▶ _TASK DETAILS_
Every line in the records below between the one holding "Fastify, NuxtJS, Svelte" and the one holding "You can reach", inclusive, is to be set down exactly; all other lines are to be left out.

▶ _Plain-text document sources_
___

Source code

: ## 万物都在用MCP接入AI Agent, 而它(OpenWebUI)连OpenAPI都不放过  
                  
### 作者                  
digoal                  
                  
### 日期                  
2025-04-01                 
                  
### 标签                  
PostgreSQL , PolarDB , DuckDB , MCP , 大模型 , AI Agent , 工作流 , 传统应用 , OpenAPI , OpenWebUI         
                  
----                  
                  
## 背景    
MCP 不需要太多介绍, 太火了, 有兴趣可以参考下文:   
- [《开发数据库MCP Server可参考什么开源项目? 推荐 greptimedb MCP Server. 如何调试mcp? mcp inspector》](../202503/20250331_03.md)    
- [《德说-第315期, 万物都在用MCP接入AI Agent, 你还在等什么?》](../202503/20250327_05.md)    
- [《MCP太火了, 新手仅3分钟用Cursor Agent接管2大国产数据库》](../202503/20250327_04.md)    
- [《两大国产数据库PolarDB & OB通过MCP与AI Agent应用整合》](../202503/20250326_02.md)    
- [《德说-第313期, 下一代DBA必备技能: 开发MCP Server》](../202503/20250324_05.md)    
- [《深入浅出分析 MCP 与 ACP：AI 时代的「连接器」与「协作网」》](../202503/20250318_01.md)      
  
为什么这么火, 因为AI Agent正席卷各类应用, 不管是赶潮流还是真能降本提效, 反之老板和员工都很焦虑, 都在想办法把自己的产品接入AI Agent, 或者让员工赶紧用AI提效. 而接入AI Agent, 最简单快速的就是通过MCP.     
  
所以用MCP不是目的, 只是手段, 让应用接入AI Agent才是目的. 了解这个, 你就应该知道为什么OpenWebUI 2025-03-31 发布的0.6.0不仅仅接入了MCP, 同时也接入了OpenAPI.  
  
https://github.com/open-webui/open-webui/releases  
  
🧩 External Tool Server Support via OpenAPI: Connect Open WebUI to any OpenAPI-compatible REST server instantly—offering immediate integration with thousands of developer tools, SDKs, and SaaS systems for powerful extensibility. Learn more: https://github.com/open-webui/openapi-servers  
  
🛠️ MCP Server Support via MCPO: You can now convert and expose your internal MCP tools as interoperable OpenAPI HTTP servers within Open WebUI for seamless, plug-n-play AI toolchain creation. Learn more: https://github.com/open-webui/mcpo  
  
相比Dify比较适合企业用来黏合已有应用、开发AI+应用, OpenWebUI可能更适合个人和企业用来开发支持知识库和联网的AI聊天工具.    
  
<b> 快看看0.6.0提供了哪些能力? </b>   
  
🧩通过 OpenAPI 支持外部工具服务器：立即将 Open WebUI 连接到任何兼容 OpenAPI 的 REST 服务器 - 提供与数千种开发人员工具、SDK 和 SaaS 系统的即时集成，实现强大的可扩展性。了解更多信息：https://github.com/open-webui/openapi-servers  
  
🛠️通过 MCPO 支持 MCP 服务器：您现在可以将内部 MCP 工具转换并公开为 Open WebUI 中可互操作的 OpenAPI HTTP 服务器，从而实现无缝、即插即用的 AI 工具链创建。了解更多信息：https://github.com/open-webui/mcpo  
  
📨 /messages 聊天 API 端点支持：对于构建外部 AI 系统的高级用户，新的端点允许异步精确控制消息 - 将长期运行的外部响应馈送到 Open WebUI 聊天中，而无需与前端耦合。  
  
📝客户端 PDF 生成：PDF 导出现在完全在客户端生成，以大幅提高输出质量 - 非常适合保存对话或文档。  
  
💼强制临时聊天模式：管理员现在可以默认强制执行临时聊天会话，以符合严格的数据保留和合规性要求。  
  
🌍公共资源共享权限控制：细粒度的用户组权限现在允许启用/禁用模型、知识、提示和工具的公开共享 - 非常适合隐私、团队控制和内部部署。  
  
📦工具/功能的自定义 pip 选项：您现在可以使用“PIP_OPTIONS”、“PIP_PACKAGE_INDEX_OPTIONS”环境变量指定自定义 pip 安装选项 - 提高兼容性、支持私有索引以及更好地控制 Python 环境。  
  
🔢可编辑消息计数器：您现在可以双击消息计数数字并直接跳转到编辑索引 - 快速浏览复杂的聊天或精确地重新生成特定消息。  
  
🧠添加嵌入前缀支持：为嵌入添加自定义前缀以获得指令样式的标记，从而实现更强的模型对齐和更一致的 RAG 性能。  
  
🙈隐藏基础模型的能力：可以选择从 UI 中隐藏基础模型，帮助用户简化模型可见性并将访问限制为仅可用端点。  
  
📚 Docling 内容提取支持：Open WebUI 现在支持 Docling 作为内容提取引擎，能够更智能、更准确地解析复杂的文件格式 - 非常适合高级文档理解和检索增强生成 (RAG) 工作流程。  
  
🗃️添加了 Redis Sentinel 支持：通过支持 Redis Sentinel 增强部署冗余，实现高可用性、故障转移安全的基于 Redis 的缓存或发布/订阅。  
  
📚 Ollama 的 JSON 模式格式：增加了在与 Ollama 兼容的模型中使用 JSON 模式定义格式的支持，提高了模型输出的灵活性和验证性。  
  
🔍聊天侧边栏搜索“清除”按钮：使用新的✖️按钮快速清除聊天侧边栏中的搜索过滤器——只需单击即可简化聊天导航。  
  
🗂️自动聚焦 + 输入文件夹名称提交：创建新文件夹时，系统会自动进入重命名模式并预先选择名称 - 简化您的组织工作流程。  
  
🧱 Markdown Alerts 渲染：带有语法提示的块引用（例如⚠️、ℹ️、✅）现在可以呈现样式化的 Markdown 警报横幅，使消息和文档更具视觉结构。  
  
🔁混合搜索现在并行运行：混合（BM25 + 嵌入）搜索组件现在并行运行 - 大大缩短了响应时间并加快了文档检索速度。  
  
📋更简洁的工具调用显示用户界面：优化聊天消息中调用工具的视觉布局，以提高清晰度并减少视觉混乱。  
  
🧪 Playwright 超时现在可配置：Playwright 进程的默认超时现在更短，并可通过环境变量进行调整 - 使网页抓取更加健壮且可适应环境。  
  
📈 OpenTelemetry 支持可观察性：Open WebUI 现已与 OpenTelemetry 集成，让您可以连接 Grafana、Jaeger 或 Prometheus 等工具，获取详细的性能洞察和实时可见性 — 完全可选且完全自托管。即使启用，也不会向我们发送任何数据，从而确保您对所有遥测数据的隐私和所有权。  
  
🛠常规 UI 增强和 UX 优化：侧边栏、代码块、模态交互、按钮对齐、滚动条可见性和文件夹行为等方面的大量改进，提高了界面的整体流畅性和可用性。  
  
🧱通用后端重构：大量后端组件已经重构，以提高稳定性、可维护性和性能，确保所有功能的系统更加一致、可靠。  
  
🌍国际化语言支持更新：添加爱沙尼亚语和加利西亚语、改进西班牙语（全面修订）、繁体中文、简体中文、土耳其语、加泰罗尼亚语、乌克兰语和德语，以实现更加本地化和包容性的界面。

___

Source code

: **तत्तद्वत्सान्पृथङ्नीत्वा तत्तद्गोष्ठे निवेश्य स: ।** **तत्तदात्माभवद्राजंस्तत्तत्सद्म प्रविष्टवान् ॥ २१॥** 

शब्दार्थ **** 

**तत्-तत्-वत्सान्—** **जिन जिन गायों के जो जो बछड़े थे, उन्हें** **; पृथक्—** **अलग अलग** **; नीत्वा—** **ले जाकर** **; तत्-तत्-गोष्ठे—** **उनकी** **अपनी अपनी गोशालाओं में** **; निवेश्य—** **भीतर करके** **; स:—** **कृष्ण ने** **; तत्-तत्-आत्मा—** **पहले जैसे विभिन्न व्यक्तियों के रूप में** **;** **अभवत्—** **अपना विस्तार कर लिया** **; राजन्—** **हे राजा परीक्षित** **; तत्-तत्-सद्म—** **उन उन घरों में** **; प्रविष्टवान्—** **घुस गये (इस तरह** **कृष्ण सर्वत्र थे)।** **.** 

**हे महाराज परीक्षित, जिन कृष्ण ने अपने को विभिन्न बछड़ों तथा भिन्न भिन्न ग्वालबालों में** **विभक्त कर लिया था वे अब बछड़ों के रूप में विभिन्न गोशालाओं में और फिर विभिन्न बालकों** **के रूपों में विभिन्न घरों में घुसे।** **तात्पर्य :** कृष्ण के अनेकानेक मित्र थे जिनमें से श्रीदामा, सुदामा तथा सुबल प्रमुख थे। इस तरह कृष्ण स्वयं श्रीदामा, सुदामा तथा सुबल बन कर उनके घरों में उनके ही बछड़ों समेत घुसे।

___

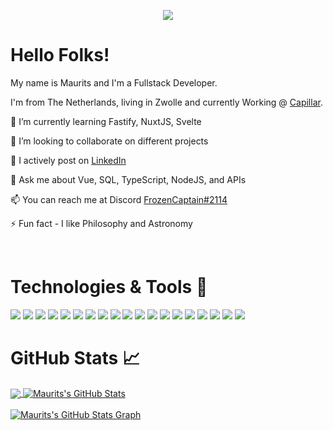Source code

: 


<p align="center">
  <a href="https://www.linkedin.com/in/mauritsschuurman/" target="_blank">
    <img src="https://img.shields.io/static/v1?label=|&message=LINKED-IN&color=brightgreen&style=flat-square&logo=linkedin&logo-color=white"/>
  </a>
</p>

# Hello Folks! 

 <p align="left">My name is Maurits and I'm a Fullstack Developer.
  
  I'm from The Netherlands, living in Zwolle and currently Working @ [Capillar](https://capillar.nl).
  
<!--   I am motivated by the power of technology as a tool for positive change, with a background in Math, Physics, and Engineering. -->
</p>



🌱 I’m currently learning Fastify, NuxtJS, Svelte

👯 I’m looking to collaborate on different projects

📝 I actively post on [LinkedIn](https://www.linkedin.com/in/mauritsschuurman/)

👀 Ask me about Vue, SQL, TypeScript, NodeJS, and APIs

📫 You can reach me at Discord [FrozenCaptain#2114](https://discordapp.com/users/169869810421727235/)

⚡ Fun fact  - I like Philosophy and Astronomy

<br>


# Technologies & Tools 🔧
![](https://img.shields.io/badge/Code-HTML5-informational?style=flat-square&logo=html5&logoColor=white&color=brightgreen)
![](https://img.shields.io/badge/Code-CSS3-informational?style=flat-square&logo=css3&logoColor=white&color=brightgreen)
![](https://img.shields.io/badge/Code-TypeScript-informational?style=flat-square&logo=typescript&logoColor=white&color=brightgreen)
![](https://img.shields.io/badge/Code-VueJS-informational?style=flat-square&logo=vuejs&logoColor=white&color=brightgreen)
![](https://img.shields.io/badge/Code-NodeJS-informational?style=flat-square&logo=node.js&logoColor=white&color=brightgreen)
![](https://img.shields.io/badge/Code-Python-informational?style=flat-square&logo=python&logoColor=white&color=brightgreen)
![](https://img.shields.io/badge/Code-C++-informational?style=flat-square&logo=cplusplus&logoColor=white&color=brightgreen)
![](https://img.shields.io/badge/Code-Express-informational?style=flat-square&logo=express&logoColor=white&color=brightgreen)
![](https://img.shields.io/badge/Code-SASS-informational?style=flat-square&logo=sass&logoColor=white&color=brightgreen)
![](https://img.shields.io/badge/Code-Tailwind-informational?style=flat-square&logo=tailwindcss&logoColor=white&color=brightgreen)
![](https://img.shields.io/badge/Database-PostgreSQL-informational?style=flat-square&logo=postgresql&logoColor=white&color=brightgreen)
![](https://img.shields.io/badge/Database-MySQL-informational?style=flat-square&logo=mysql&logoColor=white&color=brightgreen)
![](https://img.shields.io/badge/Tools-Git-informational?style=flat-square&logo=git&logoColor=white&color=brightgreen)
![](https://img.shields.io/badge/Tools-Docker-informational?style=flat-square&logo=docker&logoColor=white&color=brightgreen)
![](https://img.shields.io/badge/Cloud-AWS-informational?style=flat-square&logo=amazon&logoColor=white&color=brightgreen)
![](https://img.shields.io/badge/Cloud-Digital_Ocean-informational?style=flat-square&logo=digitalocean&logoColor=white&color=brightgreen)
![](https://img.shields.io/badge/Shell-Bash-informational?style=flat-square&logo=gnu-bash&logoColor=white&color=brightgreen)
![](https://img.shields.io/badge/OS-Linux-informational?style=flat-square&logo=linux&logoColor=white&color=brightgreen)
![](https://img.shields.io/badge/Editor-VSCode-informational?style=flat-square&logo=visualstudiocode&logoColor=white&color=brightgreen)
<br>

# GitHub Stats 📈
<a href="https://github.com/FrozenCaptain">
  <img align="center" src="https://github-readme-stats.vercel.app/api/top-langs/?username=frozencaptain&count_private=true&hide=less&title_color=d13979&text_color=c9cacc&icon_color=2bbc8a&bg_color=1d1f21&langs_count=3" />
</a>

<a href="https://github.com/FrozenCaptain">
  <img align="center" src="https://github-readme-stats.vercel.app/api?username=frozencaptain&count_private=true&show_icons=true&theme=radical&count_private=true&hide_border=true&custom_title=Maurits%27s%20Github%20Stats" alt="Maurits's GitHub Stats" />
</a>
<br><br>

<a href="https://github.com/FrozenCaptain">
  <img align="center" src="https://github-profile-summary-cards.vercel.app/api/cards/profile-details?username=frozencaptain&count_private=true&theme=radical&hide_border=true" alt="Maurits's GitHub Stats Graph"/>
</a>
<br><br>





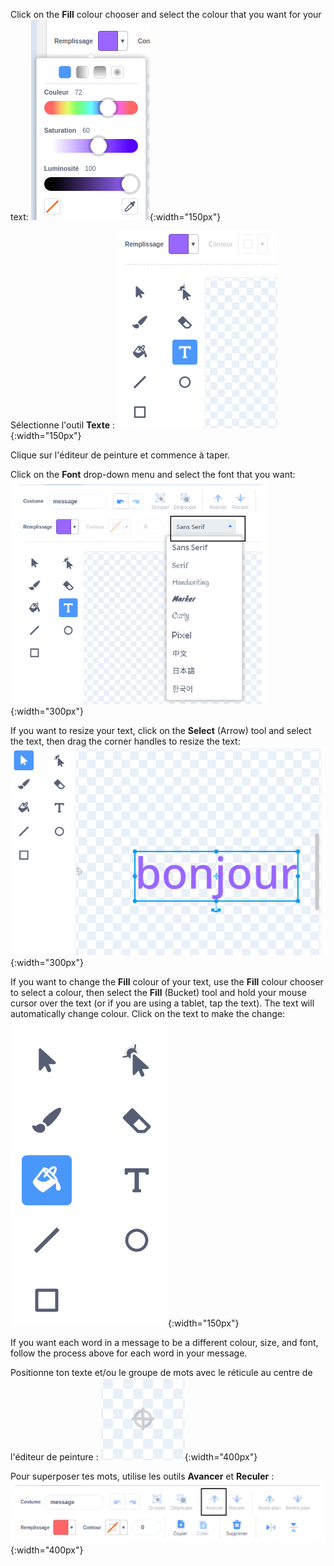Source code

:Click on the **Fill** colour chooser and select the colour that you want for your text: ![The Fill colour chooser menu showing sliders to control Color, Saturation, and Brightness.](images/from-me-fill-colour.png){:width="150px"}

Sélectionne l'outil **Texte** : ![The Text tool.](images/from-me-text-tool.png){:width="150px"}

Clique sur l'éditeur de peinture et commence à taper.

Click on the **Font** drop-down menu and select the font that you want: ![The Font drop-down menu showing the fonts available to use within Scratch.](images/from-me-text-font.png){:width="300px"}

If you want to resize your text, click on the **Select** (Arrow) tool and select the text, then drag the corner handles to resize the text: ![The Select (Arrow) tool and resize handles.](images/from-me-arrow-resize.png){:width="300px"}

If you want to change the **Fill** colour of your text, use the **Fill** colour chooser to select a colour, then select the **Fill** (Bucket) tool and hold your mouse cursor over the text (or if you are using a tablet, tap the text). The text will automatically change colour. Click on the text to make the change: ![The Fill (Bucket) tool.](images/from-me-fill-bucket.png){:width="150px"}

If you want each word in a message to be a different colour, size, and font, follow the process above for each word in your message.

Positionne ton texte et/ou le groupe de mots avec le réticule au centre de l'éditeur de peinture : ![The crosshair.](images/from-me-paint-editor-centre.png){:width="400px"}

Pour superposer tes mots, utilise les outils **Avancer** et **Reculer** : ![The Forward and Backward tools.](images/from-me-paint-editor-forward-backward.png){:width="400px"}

___

▶ _RESPONSE TO THE EXERCISE_
🌱 I’m currently learning Fastify, NuxtJS, Svelte

👯 I’m looking to collaborate on different projects

📝 I actively post on [LinkedIn](https://www.linkedin.com/in/mauritsschuurman/)

👀 Ask me about Vue, SQL, TypeScript, NodeJS, and APIs

📫 You can reach me at Discord [FrozenCaptain#2114](https://discordapp.com/users/169869810421727235/)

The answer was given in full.